Só Um Quarto dos Caos de Corrupção Chegam a Tribunal
Por Eduardo Dâmaso e Anabela Cunha Campos*
Sábado, 6 de Outubro de 2001

O número de casos de corrupção julgados em Portugal quintuplicou, mas apenas um quarto dos inquéritos registados chegam à barra dos tribunais

De uma "certa cultura de corrupção", como dizia o ex-procurador-geral da República Cunha Rodrigues, passámos à corrupção enquanto "problema mais grave do país", como recentemente o descreveu António Borges, economista e ex-vice-governador do Banco de Portugal. A verdade é que no plano da acção das autoridades judiciais e das estatísticas esta percepção do fenómeno não é sustentada.

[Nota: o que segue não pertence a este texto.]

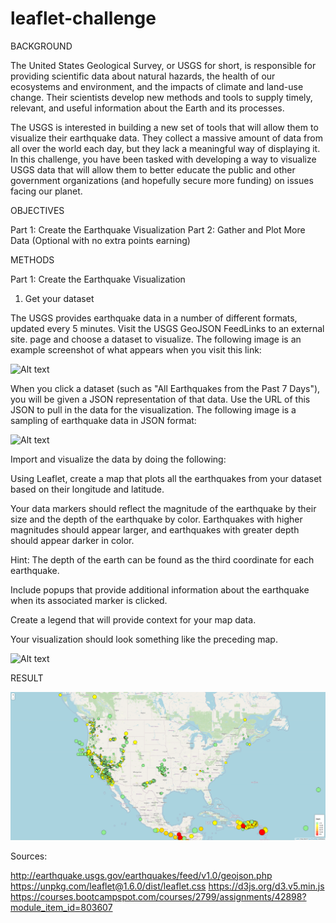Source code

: # leaflet-challenge

BACKGROUND


The United States Geological Survey, or USGS for short, is responsible for providing scientific data about natural hazards, the health of our ecosystems and environment, and the impacts of climate and land-use change. Their scientists develop new methods and tools to supply timely, relevant, and useful information about the Earth and its processes.

The USGS is interested in building a new set of tools that will allow them to visualize their earthquake data. They collect a massive amount of data from all over the world each day, but they lack a meaningful way of displaying it. In this challenge, you have been tasked with developing a way to visualize USGS data that will allow them to better educate the public and other government organizations (and hopefully secure more funding) on issues facing our planet.

OBJECTIVES

Part 1: Create the Earthquake Visualization
Part 2: Gather and Plot More Data (Optional with no extra points earning)

METHODS

Part 1: Create the Earthquake Visualization

1. Get your dataset

The USGS provides earthquake data in a number of different formats, updated every 5 minutes. Visit the USGS GeoJSON FeedLinks to an external site. page and choose a dataset to visualize. The following image is an example screenshot of what appears when you visit this link:

![Alt text](https://static.bc-edx.com/data/dl-1-2/m15/lms/img/3-Data.jpg)

When you click a dataset (such as "All Earthquakes from the Past 7 Days"), you will be given a JSON representation of that data. Use the URL of this JSON to pull in the data for the visualization. The following image is a sampling of earthquake data in JSON format:

![Alt text](https://static.bc-edx.com/data/dl-1-2/m15/lms/img/4-JSON.jpg)

Import and visualize the data by doing the following:

Using Leaflet, create a map that plots all the earthquakes from your dataset based on their longitude and latitude.

Your data markers should reflect the magnitude of the earthquake by their size and the depth of the earthquake by color. Earthquakes with higher magnitudes should appear larger, and earthquakes with greater depth should appear darker in color.

Hint: The depth of the earth can be found as the third coordinate for each earthquake.

Include popups that provide additional information about the earthquake when its associated marker is clicked.

Create a legend that will provide context for your map data.

Your visualization should look something like the preceding map.

![Alt text](https://static.bc-edx.com/data/dl-1-2/m15/lms/img/2-BasicMap.jpg)


RESULT

![Alt text](../result/LeafletMapData.png)


Sources:

http://earthquake.usgs.gov/earthquakes/feed/v1.0/geojson.php
https://unpkg.com/leaflet@1.6.0/dist/leaflet.css
https://d3js.org/d3.v5.min.js
https://courses.bootcampspot.com/courses/2799/assignments/42898?module_item_id=803607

O número de processos-crime de corrupção julgados em Portugal nos últimos 14 anos quintuplicou (ver quadros). Segundo dados oficiais do Gabinete de Política Legislativa e Planeamento (GPLP) do Ministério da Justiça, o número de processos na fase de julgamento findos em tribunais judiciais de 1ª instância passou de nove em 1986 para 46 (dado provisório) em 2000. A quantidade de arguidos julgados por corrupção sofreu também um aumento substancial durante o período analisado. Em 1984 foram apenas cinco e em 2000 ascendiam já a 62 os acusados de corrupção. Dos arguidos dos últimos 15 anos, em média, 65 por cento acabaram por ser condenados.

Os dados do GPLP indicam, porém, que, durante a última década, apenas um quarto dos crimes de corrupção registados pelas autoridades policiais chegaram às barras dos tribunais. Em 1999, dos 353 crimes de corrupção registados, só nove por cento (32) foram julgados. Isto indicia um número de cifras negras cuja dimensão ninguém conhece, mas, se tivermos em conta a gravidade da percepção do fenómeno em alguns discursos políticos e na convicção vulgarmente expressa pelos portugueses em sondagens e outros estudos de opinião, então a corrupção é mesmo aquilo que todos conhecem mas ninguém viu.

Em Portugal, a palavra corrupção tem vindo a crescer de importância no léxico dos cidadãos e do Presidente da República. Nos seus discursos, Jorge Sampaio tem demonstrado uma preocupação, invulgar em outros dirigentes políticos, acerca dos problemas que afectam o sistema político. Tem pedido reformas, exigido mudanças legislativas e um novo padrão ético na política, tem falado contra o cancro da corrupção e o dinheiro sem dono visível que vagueia pelo financiamento dos partidos e das campanhas.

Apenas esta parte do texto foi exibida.